The UK Sustainable Development Commission yesterday released a report recommending the use of average speed cameras for round-the-clock tracking of motorist journeys nationwide. The government advisory body said that widespread deployment of average speed cameras was required to reduce the emission of carbon dioxide by automobiles, a factor that some believe is linked to global changes in temperature. The report made a number of recommendations affecting the driving public.
"The business models associated with private motoring are not aligned with sustainability," the report explained.
The commission suggested that the government take immediate action to encourage the use of mass transit and discourage automobile use in general. Speed cameras were seen as an easy method of accomplishing this goal.
"Enforcing the speed limit has also been shown to be a very cost-effective way of reducing CO2 emissions from road transport with estimates of a reduction of 1.4 million tons of carbon dioxide simply by enforcing the 70 MPH speed limit," the report claimed. "In 2009 the Home Office approved average speed cameras to enforce speed limits in urban areas. Cameras are networked together and can be placed at entry and exit points to an area with a fixed speed limit, for example 20 or 30 MPH."
The report also called for a "clear timetable" for the introduction of Intelligent Speed Adaptation technology that would use global positioning satellites to take away control of vehicle speed from the driver, making it impossible for a car to exceed the limit on a given road. The same information communications technology (ICT) infrastructure could be used for congestion pricing, tolling of every journey and charging for insurance by the number of miles driven. The commission explained that such systems would require a substantial and ongoing financial investment.

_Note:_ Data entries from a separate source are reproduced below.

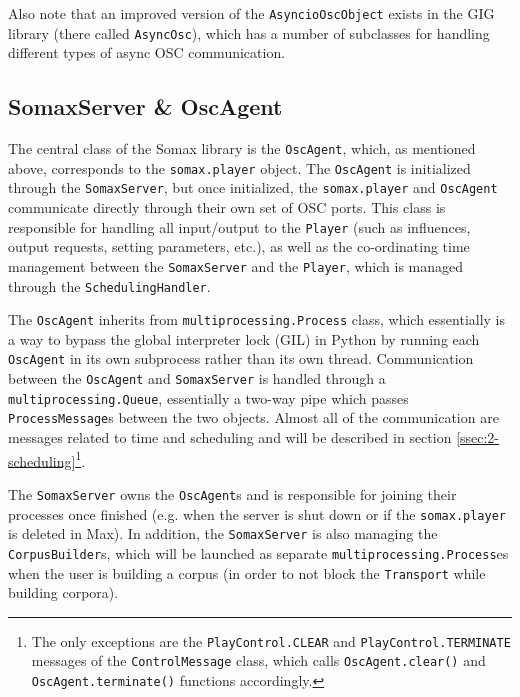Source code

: Also note that an improved version of the \texttt{AsyncioOscObject} exists in the GIG library (there called \texttt{AsyncOsc}), which has a number of subclasses for handling different types of async OSC communication.


\subsection{SomaxServer \& OscAgent}\label{ssec:2-server-agent}
The central class of the Somax library is the \texttt{OscAgent}, which, as mentioned above, corresponds to the \texttt{somax.player} object. The \texttt{OscAgent} is initialized through the \texttt{SomaxServer}, but once initialized, the \texttt{somax.player} and \texttt{OscAgent} communicate directly through their own set of OSC ports. This class is responsible for handling all input/output to the \texttt{Player} (such as influences, output requests, setting parameters, etc.), as well as the co-ordinating time management between the \texttt{SomaxServer} and the \texttt{Player}, which is managed through the \texttt{SchedulingHandler}.

The \texttt{OscAgent} inherits from \texttt{multiprocessing.Process} class, which essentially is a way to bypass the global interpreter lock (GIL) in Python by running each \texttt{OscAgent} in its own subprocess rather than its own thread. Communication between the \texttt{OscAgent} and \texttt{SomaxServer} is handled through a \texttt{multiprocessing.Queue}, essentially a two-way pipe which passes \texttt{ProcessMessage}s between the two objects. Almost all of the communication are messages related to time and scheduling and will be described in section \ref{ssec:2-scheduling}\footnote{The only exceptions are the \texttt{PlayControl.CLEAR} and \texttt{PlayControl.TERMINATE} messages of the \texttt{ControlMessage} class, which calls \texttt{OscAgent.clear()} and \texttt{OscAgent.terminate()} functions accordingly.}.

The \texttt{SomaxServer} owns the \texttt{OscAgent}s and is responsible for joining their processes once finished (e.g. when the server is shut down or if the \texttt{somax.player} is deleted in Max). In addition, the \texttt{SomaxServer} is also managing the \texttt{CorpusBuilder}s, which will be launched as separate \texttt{multiprocessing.Process}es when the user is building a corpus (in order to not block the \texttt{Transport} while building corpora). 

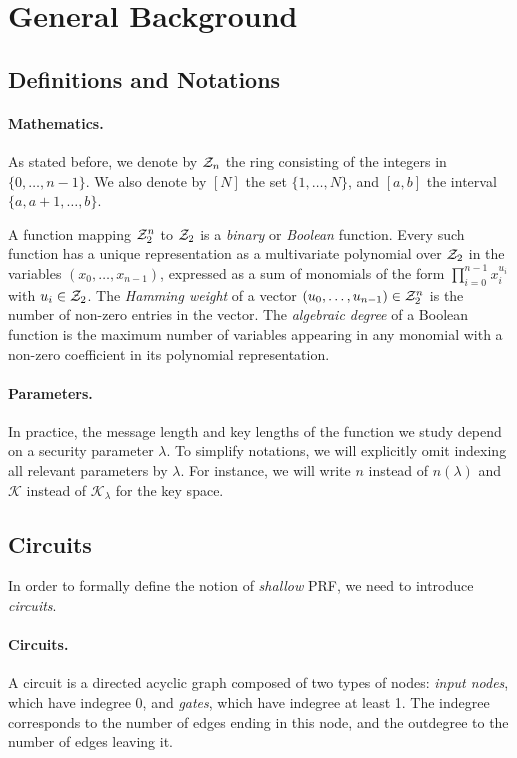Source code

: 
\section{General Background}
\label{sec:notations}

\subsection{Definitions and Notations}

 \paragraph{Mathematics.} As stated before, we denote by $\Z_n$ the ring consisting of the integers in $\{0, \dots, n-1\}$. We also denote by $[N]$ the set $\{1, \dots, N\}$, and $[a,b]$ the interval $\{a, a+1, \dots, b\}$.

A function mapping $\Z_2^n$ to $\Z_2$ is a \emph{binary} or \emph{Boolean} function. Every such function has a unique representation as a multivariate polynomial over $\Z_2$ in the variables $(x_0, \dots, x_{n-1})$, expressed as a sum of monomials of the form $\prod_{i=0}^{n-1} x_i^{u_i}$ with $u_i \in \Z_2$. The \emph{Hamming weight} of a vector $(u_0, \dots, u_{n-1}) \in \Z_2^n$ is the number of non-zero entries in the vector. The \emph{algebraic degree} of a Boolean function is the maximum number of variables appearing in any monomial with a non-zero coefficient in its polynomial representation.

\paragraph{Parameters.}
In practice, the message length and key lengths of the function we study depend on a security parameter $\lambda$. To simplify notations, we will  explicitly omit indexing all relevant parameters by $\lambda$. For instance, we will write $n$ instead of $n(\lambda)$ and $\mathcal{K}$ instead of $\mathcal{K}_{\lambda}$ for the key space.


\subsection{Circuits}

In order to formally define the notion of \emph{shallow} PRF, we need to introduce \emph{circuits}.

\paragraph{Circuits.} A circuit is a directed acyclic graph composed of two types of nodes: \emph{input nodes}, which have indegree 0, and \emph{gates}, which have indegree at least 1. The indegree corresponds to the number of edges ending in this node, and the outdegree to the number of edges leaving it.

"ICT does tend to need higher revenue funding to maintain and upgrade systems once in place," the report conceded. "Systems will have continuous running costs and may need regular software updates. Computer hardware can have a working lifetime of as little as five to ten years."
Motoring advocates responded that imposing average speed cameras, often known as SPEC cameras, would reduce safety.
"SPEC systems do nothing for good drivers, making them become zombie-like," Safe Speed co-founder Claire Armstrong said. "Their visual search patterns are altered and compromised, drivers say it is like driving in a fog. They tailgate and stop paying attention, traffic bunches, and drivers become mentally tried, having to spend a disproportionate amount of time concentrating on their speed."
The Association of British Drivers pointed out that much of the climate change rationale that underpins works like that of the Sustainability Commission are based on discredited claims by the United Nations Intergovernmental Panel on Climate Change (IPCC).
"The evidence is now overwhelming that the UN IPCC reports have tried to scare governments into submission with doomsday scenarios -- perhaps to distract them from the poor quality of the 'evidence' supporting their assertion that mankind's CO2 emissions really do drive the climate," ABD Environment spokesman Paul Biggs said. "This is an exercise in global warming alarmism aimed at underpinning 'green' taxes and restrictions on the general public, with a disproportionate focus on drivers."
As evidence, ABD pointed to three recent scandals. In the first, leaked emails from respected climate scientists described how charts were manipulated to "hide the decline" in global temperatures in IPCC reports. ABD then pointed to an IPCC report author's recent admission that the claim that the Himalayan glaciers would melt by 2035 was false. Finally, the group showed how the IPCC linked the issue of climate change to the severity of disasters such as hurricanes and floods without proper scientific scrutiny.